Her former husband Phillip stood trial for her murder in 1997, but was cleared. He died of cancer in 2004, aged 48.
Pope was later convicted of the murder but his conviction was quashed in 2009 by the Court of Appeal. He was found guilty after a retrial two years later at Newport Crown Court.
The court heard that the murder investigation was reopened with Pope as the suspect after improvements in forensic science.
One doubt at Mr Skipper's trial was a blood stain found on the lining of of Mrs Skipper's pocket, the jury was told. The blood stain's DNA did not match either her or her husband.
In 2006, Pope gave a sample of DNA after he was arrested for another offence. In 2007, a review of unsolved cases found that sample matched the DNA on the blood stain.
Pope claimed he and Mrs Skipper had a "chance encounter" three weeks before her death, when he helped get a thorn from one of her dog's paws.
He claimed he was bitten and started bleeding heavily with the blood getting onto her clothes.
But Pope had his appeal against his conviction dismissed by the Lord Chief Justice, Lord Judge, sitting at Cardiff Crown Court.
In an 11-page document outlining the case and his reasons for refusal, Lord Judge said: "The case presented to the jury was that blood found on Mrs Skipper's clothes could not get on to (them) by the way suggested by the appellant.
"The blood was deposited when the jeans were open and in the process of being taken down. That occurred when Mrs Skipper was being attacked by her killer."
In the other case, farm labourer Cooper from Letterston, Pembrokeshire, was given a whole life jail term for the two double murders.
He had evaded justice for decades, and was finally caught using modern DNA and fibre examination techniques and was jailed in May last year.

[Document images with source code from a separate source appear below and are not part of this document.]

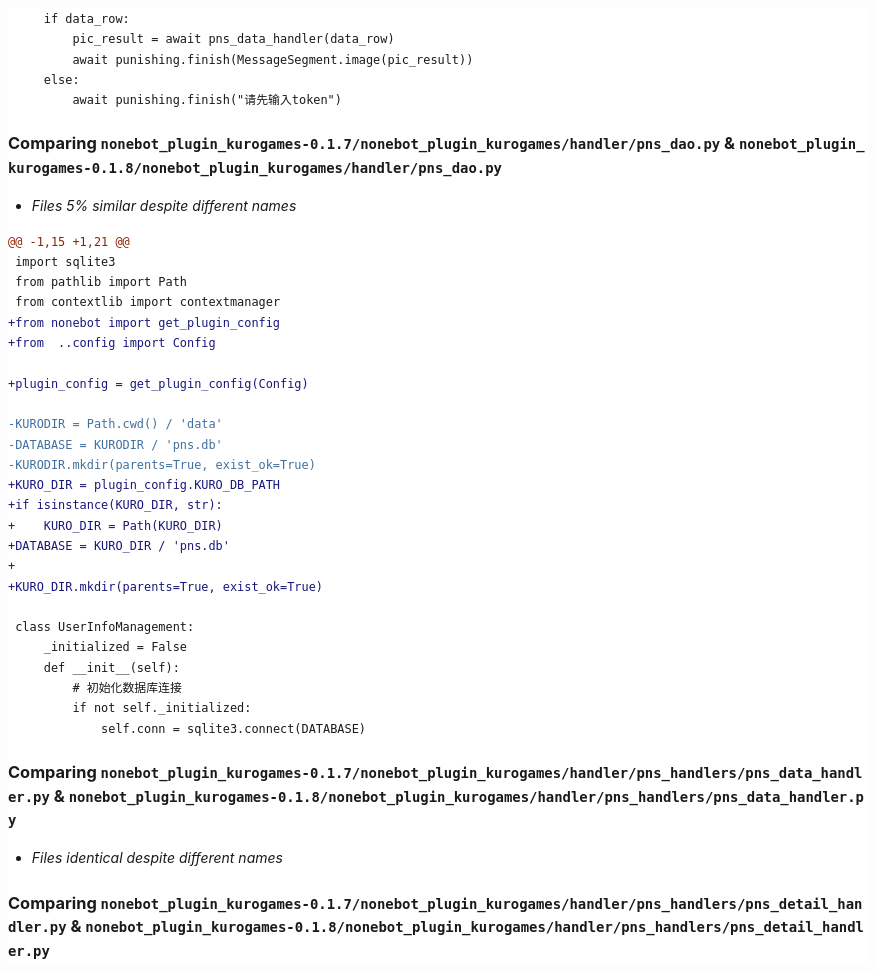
```diff
     if data_row:
         pic_result = await pns_data_handler(data_row)
         await punishing.finish(MessageSegment.image(pic_result))
     else:
         await punishing.finish("请先输入token")
```

### Comparing `nonebot_plugin_kurogames-0.1.7/nonebot_plugin_kurogames/handler/pns_dao.py` & `nonebot_plugin_kurogames-0.1.8/nonebot_plugin_kurogames/handler/pns_dao.py`

 * *Files 5% similar despite different names*

```diff
@@ -1,15 +1,21 @@
 import sqlite3
 from pathlib import Path
 from contextlib import contextmanager
+from nonebot import get_plugin_config
+from  ..config import Config
 
+plugin_config = get_plugin_config(Config)
 
-KURODIR = Path.cwd() / 'data'
-DATABASE = KURODIR / 'pns.db'
-KURODIR.mkdir(parents=True, exist_ok=True)
+KURO_DIR = plugin_config.KURO_DB_PATH
+if isinstance(KURO_DIR, str):
+    KURO_DIR = Path(KURO_DIR)
+DATABASE = KURO_DIR / 'pns.db'
+
+KURO_DIR.mkdir(parents=True, exist_ok=True)
 
 class UserInfoManagement:
     _initialized = False
     def __init__(self):
         # 初始化数据库连接
         if not self._initialized:
             self.conn = sqlite3.connect(DATABASE)
```

### Comparing `nonebot_plugin_kurogames-0.1.7/nonebot_plugin_kurogames/handler/pns_handlers/pns_data_handler.py` & `nonebot_plugin_kurogames-0.1.8/nonebot_plugin_kurogames/handler/pns_handlers/pns_data_handler.py`

 * *Files identical despite different names*

### Comparing `nonebot_plugin_kurogames-0.1.7/nonebot_plugin_kurogames/handler/pns_handlers/pns_detail_handler.py` & `nonebot_plugin_kurogames-0.1.8/nonebot_plugin_kurogames/handler/pns_handlers/pns_detail_handler.py`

Cooper was found guilty of the 1985 murder of brother and sister Richard and Helen Thomas, and Oxfordshire couple Peter and Gwenda Dixon in 1989.
He was also convicted of separate charges of rape, sexual assault and attempted robbery.
He was sentenced after an eight-week trial at Swansea Crown Court in May 2011.
Cooper, who police linked with the double murderers in Pembrokeshire following a string of robberies referred to as "the Huntsman offences," had his application for an appeal thrown out by Lord Judge.
The Lord Chief Justice said: "The defence case was the applicant had been wrongly convicted of the Huntsman offences and that he was not guilty of the present offences.
"The jury no doubt considered his [Cooper's] evidence carefully before deciding his guilt was proved.
"The application for leave to appeal against conviction was refused by a single judge. We agree with him. This renewed application will similarly be refused."